Exercise: Where the listing below reaches the line containing "- The most relevant", start writing out lines exactly, and stop once the line containing "- [Nice of medium" has been written.

The records START

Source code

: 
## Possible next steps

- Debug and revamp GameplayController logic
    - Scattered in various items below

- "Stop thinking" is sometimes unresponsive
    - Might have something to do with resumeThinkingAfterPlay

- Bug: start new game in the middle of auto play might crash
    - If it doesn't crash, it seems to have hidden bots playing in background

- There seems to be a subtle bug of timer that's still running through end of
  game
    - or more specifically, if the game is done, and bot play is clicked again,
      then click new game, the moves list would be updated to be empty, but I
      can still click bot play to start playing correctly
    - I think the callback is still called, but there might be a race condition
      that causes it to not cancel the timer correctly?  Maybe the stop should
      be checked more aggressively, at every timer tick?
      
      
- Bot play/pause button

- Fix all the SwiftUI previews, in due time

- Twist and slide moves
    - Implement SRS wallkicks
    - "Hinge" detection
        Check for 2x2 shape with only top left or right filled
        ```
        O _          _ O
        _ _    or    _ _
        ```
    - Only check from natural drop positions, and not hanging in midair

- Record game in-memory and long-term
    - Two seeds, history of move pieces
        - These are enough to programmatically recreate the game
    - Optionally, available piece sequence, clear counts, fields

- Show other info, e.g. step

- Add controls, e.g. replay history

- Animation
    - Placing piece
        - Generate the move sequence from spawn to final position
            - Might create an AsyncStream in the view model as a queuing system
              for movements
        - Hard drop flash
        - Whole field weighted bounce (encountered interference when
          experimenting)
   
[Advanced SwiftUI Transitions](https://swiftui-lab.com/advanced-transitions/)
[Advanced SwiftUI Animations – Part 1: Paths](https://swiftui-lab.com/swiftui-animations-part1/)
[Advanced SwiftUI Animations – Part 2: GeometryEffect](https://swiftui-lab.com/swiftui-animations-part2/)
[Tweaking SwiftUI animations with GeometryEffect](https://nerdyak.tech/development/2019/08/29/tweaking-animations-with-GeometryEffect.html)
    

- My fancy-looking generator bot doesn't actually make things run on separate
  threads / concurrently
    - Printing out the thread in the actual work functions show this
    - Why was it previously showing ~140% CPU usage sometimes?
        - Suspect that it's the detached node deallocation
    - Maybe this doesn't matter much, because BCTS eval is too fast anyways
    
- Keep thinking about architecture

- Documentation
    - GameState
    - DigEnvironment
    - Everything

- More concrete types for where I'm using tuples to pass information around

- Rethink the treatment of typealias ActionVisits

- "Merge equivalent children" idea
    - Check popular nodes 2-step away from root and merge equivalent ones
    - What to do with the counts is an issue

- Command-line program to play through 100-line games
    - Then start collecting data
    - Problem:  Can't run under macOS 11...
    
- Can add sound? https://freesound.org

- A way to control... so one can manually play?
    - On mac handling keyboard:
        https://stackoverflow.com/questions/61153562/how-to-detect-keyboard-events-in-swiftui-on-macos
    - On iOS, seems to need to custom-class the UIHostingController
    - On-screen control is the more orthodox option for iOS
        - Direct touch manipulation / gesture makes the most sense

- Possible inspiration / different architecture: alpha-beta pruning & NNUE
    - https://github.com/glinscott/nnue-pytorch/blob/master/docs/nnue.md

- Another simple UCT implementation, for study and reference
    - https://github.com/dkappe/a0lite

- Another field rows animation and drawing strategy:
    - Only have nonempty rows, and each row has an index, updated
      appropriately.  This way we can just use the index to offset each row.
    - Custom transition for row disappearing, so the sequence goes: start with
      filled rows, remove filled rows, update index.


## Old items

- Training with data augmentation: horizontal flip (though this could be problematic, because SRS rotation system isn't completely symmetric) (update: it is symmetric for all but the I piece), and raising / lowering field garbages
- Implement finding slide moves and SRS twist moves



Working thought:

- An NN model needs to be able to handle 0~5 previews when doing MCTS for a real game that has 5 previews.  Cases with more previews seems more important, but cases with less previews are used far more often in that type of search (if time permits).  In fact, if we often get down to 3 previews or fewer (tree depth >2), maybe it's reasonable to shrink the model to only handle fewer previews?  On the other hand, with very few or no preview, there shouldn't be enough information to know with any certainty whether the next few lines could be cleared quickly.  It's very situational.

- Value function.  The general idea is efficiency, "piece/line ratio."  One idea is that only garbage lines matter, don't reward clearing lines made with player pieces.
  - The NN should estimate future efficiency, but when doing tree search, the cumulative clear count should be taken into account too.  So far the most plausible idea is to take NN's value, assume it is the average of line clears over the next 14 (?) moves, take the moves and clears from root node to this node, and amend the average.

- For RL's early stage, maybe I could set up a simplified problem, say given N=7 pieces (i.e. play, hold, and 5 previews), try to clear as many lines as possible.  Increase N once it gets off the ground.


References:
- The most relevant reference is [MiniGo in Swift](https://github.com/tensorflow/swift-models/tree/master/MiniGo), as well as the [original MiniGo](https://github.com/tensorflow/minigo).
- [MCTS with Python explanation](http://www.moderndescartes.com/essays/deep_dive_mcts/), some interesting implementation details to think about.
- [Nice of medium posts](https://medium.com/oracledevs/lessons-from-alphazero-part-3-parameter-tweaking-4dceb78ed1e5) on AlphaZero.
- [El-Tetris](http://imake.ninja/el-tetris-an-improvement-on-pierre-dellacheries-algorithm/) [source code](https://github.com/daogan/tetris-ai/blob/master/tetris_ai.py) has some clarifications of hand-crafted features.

The records END

Task answer:
- The most relevant reference is [MiniGo in Swift](https://github.com/tensorflow/swift-models/tree/master/MiniGo), as well as the [original MiniGo](https://github.com/tensorflow/minigo).
- [MCTS with Python explanation](http://www.moderndescartes.com/essays/deep_dive_mcts/), some interesting implementation details to think about.
- [Nice of medium posts](https://medium.com/oracledevs/lessons-from-alphazero-part-3-parameter-tweaking-4dceb78ed1e5) on AlphaZero.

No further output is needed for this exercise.